BERBAGI
Ketua Komisi D DPRD Jateng, Alwin Basri (kanan) saat melakukan koordinasi lintas instansi dengan Kementerian Perhubungan (Kemenhub) di Jakarta Kamis (16/5/2019) - (Foto: DPRD Jateng)

SEMARANG, Warta Nasional – Ketua Komisi D DPRD Jawa Tengah, Alwin Basri menyoroti permasalahan pencemaran lingkungan yang ada di wilayah Jawa Tengah, harus mendapat perhatian serius dari Pemerintah Provinsi setempat.

“Pencemaran yang terjadi di badan sungai karena sangat kompleks permasalahannya, sehingga perlu ditangani secepatnya,” kata Alwin Basri kepada wartanasional.com di Semarang, Jum’at (29/11).

Alwin Basri menilai permasalahan pencemaran lingkungan jika ditangani secara sektoral, akan memberikan porsi yang sedikit terhadap Pemerintah Provinsi Jateng. Sebab, ruang lingkupnya memang tidak luas.
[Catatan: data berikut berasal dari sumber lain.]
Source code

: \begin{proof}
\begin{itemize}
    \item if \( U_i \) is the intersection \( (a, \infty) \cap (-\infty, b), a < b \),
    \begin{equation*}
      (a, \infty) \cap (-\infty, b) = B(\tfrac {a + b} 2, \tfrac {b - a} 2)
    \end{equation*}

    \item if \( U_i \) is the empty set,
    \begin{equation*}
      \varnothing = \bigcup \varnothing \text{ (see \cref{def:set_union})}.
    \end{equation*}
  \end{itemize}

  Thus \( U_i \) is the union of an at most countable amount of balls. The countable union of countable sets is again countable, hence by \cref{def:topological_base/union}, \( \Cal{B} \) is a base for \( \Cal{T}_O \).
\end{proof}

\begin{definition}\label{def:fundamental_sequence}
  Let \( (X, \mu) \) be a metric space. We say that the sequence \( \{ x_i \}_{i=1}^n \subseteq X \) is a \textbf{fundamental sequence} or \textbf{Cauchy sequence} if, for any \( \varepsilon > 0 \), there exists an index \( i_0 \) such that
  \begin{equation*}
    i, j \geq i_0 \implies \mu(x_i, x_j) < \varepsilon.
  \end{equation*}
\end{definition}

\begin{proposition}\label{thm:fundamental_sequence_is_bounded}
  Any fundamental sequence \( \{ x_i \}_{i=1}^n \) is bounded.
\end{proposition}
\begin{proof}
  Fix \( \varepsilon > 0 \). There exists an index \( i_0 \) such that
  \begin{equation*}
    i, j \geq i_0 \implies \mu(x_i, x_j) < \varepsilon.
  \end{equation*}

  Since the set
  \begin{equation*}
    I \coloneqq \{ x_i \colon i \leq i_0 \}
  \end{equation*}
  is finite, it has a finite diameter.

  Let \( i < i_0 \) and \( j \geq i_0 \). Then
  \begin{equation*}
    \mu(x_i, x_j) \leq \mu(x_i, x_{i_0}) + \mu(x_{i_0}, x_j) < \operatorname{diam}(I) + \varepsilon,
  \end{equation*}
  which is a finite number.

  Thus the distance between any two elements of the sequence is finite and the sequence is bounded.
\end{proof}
“Berbicara soal lingkungan itu juga berbicara tentang ekosistem dan ekologi yang sambung menyambung dari pemerintah pusat sampai ke kabupaten/kota,” katanya.

Lanjut Politisi PDI Perjuangan itu, perhatian pemprov terhadap lingkungan hidup itu minim. Hal itu tercermin dari turunnya anggaran untuk sektor lingkungan hidup, dan menjadi perdebatan saat penetapan APBD 2020.

Oleh karena itu, pemprov Jateng disebut seperti mengejar layangan putus dalam hal urusan pengelolaan atau permasalahan lingkungan hidup.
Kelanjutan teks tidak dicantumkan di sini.